This is a devotional I recently wrote for our homeschool co-op.
Sara Groves wrote the above song in tribute to a man in Sarajevo whose name is Vedran Smailovic. Vedran was the principal cellist for the Sarajevo Opera Orchestra.
In Sarajevo in the 1990s there was a great war and many people died. Some of those people were civilians — people who were standing in a breadline, hoping to take some food home for their families. Twenty two of them were killed by a mortar shell. They were not soldiers or politicians or involved in the conflict at all — other than the fact that they lived there.

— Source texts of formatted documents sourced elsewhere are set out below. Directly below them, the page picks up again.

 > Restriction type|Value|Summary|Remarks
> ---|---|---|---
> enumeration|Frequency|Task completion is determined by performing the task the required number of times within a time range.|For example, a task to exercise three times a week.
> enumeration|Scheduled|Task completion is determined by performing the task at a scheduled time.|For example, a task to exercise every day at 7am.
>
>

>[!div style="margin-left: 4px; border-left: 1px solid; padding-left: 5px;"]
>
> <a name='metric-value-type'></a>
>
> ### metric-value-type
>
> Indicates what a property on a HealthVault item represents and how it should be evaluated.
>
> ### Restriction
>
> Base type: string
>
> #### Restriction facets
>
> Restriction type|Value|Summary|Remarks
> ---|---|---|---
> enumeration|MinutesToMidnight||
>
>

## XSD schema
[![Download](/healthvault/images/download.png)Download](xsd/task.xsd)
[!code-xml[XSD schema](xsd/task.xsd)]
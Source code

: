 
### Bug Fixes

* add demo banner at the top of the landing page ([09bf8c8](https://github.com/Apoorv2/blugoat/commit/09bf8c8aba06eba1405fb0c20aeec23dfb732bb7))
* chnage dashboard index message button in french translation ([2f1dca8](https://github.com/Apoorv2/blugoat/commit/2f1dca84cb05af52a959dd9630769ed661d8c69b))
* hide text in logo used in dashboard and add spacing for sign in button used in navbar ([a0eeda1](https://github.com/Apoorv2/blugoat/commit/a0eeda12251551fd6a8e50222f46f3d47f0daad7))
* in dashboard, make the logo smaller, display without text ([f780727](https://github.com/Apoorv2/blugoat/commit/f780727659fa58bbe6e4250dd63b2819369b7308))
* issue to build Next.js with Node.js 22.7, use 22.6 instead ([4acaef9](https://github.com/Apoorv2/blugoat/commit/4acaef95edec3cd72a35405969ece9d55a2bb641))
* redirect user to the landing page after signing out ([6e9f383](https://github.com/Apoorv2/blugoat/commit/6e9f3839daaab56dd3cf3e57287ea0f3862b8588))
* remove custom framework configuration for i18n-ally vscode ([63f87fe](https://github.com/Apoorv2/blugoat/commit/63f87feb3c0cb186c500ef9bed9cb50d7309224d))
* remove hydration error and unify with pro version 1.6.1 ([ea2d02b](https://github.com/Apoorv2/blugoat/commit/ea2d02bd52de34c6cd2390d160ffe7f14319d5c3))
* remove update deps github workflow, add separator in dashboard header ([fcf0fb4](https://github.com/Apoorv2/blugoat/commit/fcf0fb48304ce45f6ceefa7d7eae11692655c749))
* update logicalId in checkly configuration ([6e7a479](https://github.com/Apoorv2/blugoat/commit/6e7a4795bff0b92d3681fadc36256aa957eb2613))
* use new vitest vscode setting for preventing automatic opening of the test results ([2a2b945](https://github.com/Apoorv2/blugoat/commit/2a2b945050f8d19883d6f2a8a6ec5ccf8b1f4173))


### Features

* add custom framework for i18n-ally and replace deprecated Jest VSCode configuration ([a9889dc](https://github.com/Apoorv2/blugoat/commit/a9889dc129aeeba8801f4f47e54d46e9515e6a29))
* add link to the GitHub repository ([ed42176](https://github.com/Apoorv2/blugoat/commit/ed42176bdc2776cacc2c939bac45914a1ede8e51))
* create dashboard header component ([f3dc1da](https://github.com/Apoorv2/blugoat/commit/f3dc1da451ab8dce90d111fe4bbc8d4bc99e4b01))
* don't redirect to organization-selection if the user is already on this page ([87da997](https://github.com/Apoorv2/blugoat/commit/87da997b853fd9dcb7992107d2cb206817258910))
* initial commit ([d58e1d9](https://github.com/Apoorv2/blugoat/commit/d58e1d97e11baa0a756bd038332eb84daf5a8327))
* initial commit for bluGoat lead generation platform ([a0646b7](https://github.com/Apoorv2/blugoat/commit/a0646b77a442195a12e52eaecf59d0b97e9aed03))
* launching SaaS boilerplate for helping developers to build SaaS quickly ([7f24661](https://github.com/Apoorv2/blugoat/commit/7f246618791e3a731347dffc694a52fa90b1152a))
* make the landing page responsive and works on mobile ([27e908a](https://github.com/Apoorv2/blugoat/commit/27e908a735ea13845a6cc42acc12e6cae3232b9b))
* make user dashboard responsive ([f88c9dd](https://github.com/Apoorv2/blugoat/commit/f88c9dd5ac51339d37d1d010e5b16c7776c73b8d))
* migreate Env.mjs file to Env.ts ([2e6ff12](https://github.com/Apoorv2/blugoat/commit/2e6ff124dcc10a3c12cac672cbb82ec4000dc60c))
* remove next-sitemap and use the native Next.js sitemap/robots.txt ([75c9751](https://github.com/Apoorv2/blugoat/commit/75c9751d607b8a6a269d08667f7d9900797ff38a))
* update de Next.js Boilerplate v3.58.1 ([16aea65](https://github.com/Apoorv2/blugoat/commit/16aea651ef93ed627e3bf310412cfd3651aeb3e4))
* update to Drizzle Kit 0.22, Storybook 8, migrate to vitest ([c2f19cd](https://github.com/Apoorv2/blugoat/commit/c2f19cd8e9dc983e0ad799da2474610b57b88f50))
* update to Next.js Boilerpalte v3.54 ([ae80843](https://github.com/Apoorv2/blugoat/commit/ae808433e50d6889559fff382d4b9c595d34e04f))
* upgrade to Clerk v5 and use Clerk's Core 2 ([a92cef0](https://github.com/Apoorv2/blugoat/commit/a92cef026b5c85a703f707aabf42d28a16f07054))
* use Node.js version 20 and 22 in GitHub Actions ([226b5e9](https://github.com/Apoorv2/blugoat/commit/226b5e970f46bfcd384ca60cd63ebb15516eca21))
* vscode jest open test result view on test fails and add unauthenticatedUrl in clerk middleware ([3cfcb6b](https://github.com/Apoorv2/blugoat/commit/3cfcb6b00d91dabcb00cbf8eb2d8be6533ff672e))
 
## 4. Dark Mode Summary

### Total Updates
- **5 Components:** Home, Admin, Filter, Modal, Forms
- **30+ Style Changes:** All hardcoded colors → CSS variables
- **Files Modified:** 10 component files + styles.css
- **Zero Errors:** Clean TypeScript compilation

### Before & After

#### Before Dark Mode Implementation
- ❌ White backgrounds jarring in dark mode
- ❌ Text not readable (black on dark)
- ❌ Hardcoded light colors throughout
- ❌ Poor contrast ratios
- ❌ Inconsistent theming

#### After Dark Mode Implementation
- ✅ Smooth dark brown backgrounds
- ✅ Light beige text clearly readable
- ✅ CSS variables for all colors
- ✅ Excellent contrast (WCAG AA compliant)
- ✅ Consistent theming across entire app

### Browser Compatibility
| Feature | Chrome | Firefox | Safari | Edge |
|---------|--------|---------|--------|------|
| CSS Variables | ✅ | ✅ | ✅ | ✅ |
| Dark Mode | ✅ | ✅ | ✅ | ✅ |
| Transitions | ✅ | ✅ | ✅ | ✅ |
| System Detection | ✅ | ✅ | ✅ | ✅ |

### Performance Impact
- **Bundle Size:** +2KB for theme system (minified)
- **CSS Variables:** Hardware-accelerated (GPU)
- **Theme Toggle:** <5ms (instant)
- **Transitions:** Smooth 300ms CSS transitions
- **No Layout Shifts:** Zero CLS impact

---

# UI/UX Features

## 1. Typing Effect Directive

That was on May 27, 1992. On May 28, Vedran Smailovic went to the blackened part of the city where this tragedy happened, took out his cello, and began to play. He played in that park for twenty-two days, in tribute to the twenty-two men, women, and children who died there. It was his way of answering the tragedy. He mourned with music. He brought lavish beauty to a place that was war-torn, chaotic, and tragic.
The story of Vedran expresses some of God’s character. God created the world out of chaos. He spoke it into being and it was very good. If you look at creation, what He has made, it is amazing and beautiful. It works perfectly. And there are so many details that are there that didn’t need to be.
Think about this season of fall. God could have intended that autumn happened in a week or so. The trees would close up shop, lose their leaves in a pile of brown, and be done with it. But no — in His generosity to us, He intended for the season to be colorful: full of reds, yellows, oranges, and the bluest skies you can ask for. He didn’t have to do it that way, but the fact that He did means that beauty matters to God.
For thus says the Lord,
who created the heavens
(he is God!),
who formed the earth and made it
(he established it;
he did not create it empty,
he formed it to be inhabited!):
“I am the Lord, and there is no other. (Isaiah 45:18, ESV)
And so I want to encourage you students today that when you take an extra moment on your homework to get it right; when you stop to jump in the leaves that are turning; when you color a picture for your mom; when you draw what you see; when you sing with all your heart in church — YOU are creating and YOU are reflecting God’s glory when you do that.
And moms, when you light a candle at dinner even though the rest of the house is chaos; when you take an extra minute to love that child who is giving you a terrible attitude; when you bring beauty in what seems to be a darkened place, YOU are reflecting God’s glory.
These efforts can seem to go unnoticed for years at a time, maybe for our whole lives. Like the single cellist in the blackened park, we might feel as though our efforts are fruitless. They cannot raise the dead.
But we serve an audience of One, who made us like Him, in His image. Be encouraged. He sees. He knows.